◆ **TASK DETAILS**
If a line in the data holds the string "definition", list it.
<<<<
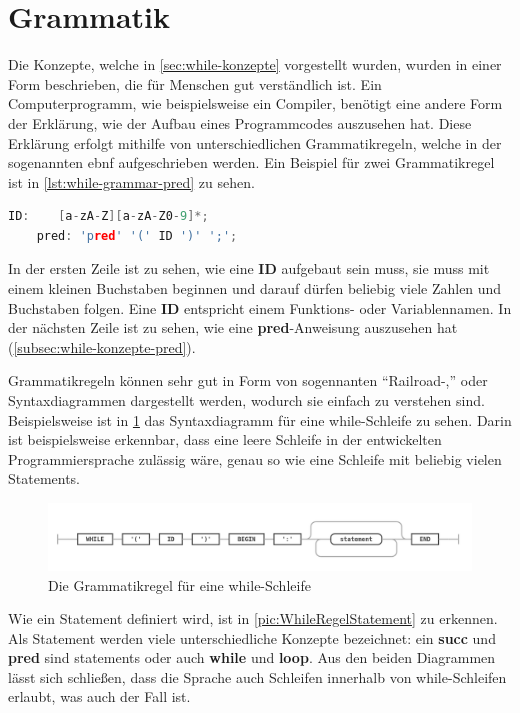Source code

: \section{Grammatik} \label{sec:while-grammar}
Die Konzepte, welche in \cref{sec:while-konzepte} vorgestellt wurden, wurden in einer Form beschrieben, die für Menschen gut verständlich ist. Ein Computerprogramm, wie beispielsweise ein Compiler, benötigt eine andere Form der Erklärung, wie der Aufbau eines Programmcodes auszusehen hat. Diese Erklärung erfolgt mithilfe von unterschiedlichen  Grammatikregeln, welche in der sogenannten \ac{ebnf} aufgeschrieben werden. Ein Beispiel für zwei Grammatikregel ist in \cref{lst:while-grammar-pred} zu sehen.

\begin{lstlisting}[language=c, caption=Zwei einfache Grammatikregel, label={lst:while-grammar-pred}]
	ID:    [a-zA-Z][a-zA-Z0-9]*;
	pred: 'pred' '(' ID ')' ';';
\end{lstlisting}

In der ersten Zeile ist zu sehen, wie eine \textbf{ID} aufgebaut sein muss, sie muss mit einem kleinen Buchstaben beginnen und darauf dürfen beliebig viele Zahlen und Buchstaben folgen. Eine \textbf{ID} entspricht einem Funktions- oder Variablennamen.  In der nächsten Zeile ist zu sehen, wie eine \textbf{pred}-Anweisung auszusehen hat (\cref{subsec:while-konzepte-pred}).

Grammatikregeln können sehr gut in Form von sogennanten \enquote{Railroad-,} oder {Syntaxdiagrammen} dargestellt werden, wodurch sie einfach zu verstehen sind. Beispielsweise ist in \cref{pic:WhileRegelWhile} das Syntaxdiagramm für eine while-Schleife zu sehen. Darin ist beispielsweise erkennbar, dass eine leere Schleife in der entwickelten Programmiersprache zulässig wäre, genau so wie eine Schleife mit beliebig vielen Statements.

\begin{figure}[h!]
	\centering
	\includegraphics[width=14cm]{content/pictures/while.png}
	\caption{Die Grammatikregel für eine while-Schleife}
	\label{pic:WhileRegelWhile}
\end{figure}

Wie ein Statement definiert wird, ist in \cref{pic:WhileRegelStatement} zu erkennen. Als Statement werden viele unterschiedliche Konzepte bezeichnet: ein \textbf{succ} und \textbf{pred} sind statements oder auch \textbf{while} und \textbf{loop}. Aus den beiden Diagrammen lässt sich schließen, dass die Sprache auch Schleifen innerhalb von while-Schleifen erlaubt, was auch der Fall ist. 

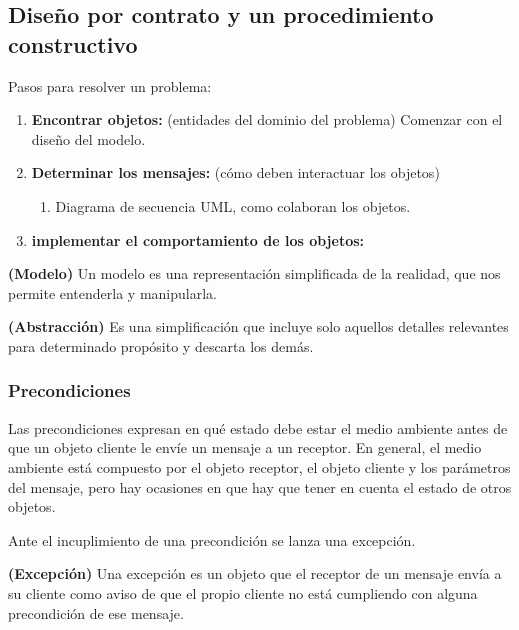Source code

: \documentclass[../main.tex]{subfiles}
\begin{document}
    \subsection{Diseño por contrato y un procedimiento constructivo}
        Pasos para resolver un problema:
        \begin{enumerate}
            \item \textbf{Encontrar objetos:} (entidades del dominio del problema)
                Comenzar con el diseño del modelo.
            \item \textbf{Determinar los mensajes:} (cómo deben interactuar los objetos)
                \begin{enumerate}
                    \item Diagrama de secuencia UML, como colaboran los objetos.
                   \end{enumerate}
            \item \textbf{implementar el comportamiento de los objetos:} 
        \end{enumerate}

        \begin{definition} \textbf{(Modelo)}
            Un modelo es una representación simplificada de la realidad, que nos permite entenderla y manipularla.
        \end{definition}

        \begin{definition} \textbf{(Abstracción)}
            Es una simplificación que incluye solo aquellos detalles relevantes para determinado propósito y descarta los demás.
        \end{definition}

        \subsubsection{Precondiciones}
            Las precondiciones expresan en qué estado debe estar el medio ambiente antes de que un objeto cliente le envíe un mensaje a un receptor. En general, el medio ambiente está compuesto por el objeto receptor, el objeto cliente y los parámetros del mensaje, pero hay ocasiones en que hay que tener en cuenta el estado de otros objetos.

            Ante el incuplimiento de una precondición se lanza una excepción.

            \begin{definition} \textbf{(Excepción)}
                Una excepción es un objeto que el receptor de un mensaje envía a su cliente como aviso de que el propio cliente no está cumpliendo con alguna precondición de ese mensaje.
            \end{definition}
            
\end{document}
>>>>
◆ **OUTPUT OF THE EXERCISE**
        \begin{definition} \textbf{(Modelo)}
        \end{definition}
        \begin{definition} \textbf{(Abstracción)}
        \end{definition}
            \begin{definition} \textbf{(Excepción)}
            \end{definition}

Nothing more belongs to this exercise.